From the material below, copy out each line with the word "existence" in it.
★ ★ ★ ★ ★
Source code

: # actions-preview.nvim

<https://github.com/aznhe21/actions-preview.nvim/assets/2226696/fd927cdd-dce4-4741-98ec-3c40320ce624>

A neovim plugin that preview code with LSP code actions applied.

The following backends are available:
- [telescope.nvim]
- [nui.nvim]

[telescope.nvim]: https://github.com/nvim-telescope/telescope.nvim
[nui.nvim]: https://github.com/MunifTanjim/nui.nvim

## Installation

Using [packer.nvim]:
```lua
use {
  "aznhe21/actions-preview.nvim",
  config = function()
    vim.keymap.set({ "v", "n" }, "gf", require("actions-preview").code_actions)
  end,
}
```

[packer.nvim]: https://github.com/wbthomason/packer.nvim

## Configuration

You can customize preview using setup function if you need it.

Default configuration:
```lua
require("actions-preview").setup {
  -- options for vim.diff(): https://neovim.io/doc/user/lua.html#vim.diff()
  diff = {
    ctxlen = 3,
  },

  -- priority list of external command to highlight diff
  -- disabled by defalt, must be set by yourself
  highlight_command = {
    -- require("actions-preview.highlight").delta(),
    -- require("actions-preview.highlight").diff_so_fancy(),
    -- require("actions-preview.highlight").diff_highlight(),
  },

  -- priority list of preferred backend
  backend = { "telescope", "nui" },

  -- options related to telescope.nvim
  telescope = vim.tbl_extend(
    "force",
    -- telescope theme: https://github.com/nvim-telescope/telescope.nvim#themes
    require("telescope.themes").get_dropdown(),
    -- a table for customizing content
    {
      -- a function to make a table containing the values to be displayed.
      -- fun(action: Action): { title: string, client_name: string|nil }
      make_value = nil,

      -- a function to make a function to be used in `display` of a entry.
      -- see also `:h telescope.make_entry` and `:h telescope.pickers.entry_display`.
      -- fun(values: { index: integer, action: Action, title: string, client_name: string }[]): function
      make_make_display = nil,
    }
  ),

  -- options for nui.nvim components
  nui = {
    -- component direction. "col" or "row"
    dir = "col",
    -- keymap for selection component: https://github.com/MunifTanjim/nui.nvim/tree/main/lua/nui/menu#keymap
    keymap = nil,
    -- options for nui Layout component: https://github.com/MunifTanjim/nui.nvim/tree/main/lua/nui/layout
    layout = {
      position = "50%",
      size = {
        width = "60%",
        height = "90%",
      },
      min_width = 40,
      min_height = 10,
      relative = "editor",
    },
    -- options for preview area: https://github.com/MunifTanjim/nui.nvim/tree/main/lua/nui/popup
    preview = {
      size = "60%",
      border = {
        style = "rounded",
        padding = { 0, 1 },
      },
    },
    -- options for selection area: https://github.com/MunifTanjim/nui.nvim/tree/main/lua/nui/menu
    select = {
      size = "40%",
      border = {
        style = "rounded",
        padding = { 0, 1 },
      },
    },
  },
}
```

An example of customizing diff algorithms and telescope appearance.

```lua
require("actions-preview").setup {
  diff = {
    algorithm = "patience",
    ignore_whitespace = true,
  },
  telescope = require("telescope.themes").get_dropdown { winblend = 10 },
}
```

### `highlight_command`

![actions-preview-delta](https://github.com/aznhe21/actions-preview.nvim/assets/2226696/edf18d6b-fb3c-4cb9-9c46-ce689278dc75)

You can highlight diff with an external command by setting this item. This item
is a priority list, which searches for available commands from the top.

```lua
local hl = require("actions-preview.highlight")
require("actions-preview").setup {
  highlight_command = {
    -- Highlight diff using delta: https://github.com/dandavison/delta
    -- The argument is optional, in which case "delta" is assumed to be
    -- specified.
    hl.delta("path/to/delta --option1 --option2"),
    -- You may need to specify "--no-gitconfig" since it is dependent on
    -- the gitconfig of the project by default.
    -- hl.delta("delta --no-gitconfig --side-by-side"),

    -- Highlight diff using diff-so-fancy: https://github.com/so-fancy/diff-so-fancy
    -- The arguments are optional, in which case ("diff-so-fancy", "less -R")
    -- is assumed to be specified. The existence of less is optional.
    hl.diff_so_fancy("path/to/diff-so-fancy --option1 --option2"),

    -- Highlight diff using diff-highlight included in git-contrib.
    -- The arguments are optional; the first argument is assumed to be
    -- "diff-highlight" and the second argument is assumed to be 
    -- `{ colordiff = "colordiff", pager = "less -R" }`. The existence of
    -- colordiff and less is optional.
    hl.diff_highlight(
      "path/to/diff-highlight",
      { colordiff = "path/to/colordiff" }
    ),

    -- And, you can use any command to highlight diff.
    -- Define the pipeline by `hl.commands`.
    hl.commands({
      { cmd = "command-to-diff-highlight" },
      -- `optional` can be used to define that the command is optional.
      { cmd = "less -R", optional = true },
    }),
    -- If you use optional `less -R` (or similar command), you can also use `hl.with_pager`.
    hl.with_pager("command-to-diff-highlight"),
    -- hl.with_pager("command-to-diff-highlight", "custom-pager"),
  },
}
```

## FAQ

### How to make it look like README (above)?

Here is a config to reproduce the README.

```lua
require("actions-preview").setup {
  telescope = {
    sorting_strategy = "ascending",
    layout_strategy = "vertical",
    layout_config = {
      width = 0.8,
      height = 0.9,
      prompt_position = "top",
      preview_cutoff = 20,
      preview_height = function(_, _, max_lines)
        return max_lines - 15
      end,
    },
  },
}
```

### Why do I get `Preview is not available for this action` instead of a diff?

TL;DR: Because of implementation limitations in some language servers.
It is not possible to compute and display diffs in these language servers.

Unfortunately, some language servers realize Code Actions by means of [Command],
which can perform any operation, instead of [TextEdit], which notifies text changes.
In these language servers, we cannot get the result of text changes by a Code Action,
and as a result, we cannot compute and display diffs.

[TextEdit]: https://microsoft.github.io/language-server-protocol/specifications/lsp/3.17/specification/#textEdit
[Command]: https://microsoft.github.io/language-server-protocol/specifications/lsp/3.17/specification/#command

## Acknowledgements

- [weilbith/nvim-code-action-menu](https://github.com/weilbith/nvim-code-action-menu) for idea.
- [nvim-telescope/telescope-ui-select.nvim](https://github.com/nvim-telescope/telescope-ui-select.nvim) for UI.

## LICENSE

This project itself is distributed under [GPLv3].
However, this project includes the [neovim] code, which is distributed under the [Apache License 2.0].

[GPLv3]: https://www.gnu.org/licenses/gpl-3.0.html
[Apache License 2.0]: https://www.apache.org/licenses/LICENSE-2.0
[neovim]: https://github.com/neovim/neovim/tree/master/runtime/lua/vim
★ ★ ★ ★ ★
• Worked solution:
    -- is assumed to be specified. The existence of less is optional.
    -- `{ colordiff = "colordiff", pager = "less -R" }`. The existence of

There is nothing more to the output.